En 2017 comme en 2022, Emmanuel Macron a été élu président de la République pour faire barrage à Marine Le Pen. C’est ce qu’il a dit qu’il ferait ; et c’est dans cet espoir, et non pour son programme, qu’il a été porté à l’Élysée. Il a même sollicité les voix de la gauche, sans lesquelles il n’aurait pas été élu. Mais il a sur le champ renié son engagement et, au lieu de faire obstacle aux idées de l’extrême droite, il en est devenu l’un des principaux propagandistes, faisant sien et mettant en pratique une bonne partie de son agenda idéologique.

La suite, chacun la connaît : deux quinquennats catastrophiques rythmés par les idées principales du Rassemblement national (RN), la sécurité et l’immigration notamment, avec à la clef une cascade de dispositions nouvelles : loi sur la sécurité intérieure et la lutte contre le terrorisme ; loi sur la sécurité globale ; loi immigration (votée avec les voix RN à l’Assemblée) ; renforcement de la législation permettant l’expulsion des étrangers en situation régulière, etc.

S’ajoute une stratégie politique mortifère consistant à faire du RN son principal adversaire.

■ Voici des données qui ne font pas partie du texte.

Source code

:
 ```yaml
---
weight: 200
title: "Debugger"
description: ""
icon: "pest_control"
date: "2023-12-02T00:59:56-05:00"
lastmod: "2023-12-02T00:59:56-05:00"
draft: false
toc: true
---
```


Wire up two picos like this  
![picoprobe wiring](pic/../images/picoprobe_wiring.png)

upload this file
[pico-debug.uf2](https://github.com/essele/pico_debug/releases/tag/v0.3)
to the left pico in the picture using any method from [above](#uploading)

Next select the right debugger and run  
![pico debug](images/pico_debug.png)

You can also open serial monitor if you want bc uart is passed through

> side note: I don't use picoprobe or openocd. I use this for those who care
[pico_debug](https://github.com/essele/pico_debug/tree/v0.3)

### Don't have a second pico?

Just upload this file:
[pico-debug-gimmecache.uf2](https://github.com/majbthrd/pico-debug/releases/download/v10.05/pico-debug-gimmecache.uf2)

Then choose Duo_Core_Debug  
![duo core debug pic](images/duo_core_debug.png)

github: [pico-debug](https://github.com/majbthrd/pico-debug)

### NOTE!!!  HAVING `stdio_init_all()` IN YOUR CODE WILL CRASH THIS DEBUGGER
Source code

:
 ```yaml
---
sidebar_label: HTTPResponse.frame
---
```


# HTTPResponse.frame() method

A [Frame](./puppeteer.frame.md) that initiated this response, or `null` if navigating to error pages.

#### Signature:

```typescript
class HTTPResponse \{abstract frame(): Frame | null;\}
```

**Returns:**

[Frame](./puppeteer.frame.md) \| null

Une stratégie dont le danger a été résumé par Patrick Boucheron dès 2019 dans le Journal du dimanche (avant que ce journal ne soit croqué par Vincent Bolloré) : « Si l’idée est d’organiser l’inéluctabilité d’un face-à-face avec Marine Le Pen en 2022, elle heurte cette loi politique : désigner son adversaire revient à choisir son successeur. Emmanuel Macron fait preuve d’un aveuglement historique et idéologique inquiétant, car il semble ignorer qu’à ce jeu-là on perd toujours. On croit poser une digue alors qu’on lance un pont. »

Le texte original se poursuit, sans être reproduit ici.